Each line of the material beneath should be duplicated exactly.

[Opening MATERIAL FOR THE TASK section]

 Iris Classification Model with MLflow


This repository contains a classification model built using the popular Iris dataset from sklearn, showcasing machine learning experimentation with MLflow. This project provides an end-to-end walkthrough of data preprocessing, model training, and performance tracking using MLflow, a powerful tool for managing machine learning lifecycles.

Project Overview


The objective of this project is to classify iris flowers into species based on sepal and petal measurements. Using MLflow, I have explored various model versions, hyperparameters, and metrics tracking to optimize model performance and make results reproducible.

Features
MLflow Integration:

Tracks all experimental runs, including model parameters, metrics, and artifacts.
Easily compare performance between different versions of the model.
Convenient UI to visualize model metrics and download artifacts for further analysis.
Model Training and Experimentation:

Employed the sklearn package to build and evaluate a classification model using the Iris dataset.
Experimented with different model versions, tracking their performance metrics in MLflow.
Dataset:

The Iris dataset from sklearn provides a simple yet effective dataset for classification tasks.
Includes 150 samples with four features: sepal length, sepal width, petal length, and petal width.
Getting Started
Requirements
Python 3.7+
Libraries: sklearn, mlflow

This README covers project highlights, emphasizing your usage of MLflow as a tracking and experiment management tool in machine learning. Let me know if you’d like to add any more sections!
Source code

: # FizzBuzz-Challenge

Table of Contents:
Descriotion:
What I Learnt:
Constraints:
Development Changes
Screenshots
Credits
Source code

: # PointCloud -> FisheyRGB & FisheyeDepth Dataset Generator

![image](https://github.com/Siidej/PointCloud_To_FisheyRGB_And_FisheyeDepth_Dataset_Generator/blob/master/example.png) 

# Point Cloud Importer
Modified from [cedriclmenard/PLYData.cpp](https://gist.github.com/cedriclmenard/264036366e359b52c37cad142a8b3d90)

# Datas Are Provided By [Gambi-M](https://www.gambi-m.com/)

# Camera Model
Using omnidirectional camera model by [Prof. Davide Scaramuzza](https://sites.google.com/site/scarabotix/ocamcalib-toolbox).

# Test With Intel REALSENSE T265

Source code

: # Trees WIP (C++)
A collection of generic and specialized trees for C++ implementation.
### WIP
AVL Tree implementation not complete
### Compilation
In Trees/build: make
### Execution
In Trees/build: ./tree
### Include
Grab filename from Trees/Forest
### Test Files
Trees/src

[Closing MATERIAL FOR THE TASK section]

**EXPECTED ANSWER**
 Iris Classification Model with MLflow


This repository contains a classification model built using the popular Iris dataset from sklearn, showcasing machine learning experimentation with MLflow. This project provides an end-to-end walkthrough of data preprocessing, model training, and performance tracking using MLflow, a powerful tool for managing machine learning lifecycles.

Project Overview


The objective of this project is to classify iris flowers into species based on sepal and petal measurements. Using MLflow, I have explored various model versions, hyperparameters, and metrics tracking to optimize model performance and make results reproducible.

Features
MLflow Integration:

Tracks all experimental runs, including model parameters, metrics, and artifacts.
Easily compare performance between different versions of the model.
Convenient UI to visualize model metrics and download artifacts for further analysis.
Model Training and Experimentation:

Employed the sklearn package to build and evaluate a classification model using the Iris dataset.
Experimented with different model versions, tracking their performance metrics in MLflow.
Dataset:

The Iris dataset from sklearn provides a simple yet effective dataset for classification tasks.
Includes 150 samples with four features: sepal length, sepal width, petal length, and petal width.
Getting Started
Requirements
Python 3.7+
Libraries: sklearn, mlflow

This README covers project highlights, emphasizing your usage of MLflow as a tracking and experiment management tool in machine learning. Let me know if you’d like to add any more sections!
Source code

: # FizzBuzz-Challenge

Table of Contents:
Descriotion:
What I Learnt:
Constraints:
Development Changes
Screenshots
Credits
Source code

: # PointCloud -> FisheyRGB & FisheyeDepth Dataset Generator

![image](https://github.com/Siidej/PointCloud_To_FisheyRGB_And_FisheyeDepth_Dataset_Generator/blob/master/example.png) 

# Point Cloud Importer
Modified from [cedriclmenard/PLYData.cpp](https://gist.github.com/cedriclmenard/264036366e359b52c37cad142a8b3d90)

# Datas Are Provided By [Gambi-M](https://www.gambi-m.com/)

# Camera Model
Using omnidirectional camera model by [Prof. Davide Scaramuzza](https://sites.google.com/site/scarabotix/ocamcalib-toolbox).

# Test With Intel REALSENSE T265

Source code

: # Trees WIP (C++)
A collection of generic and specialized trees for C++ implementation.
### WIP
AVL Tree implementation not complete
### Compilation
In Trees/build: make
### Execution
In Trees/build: ./tree
### Include
Grab filename from Trees/Forest
### Test Files
Trees/src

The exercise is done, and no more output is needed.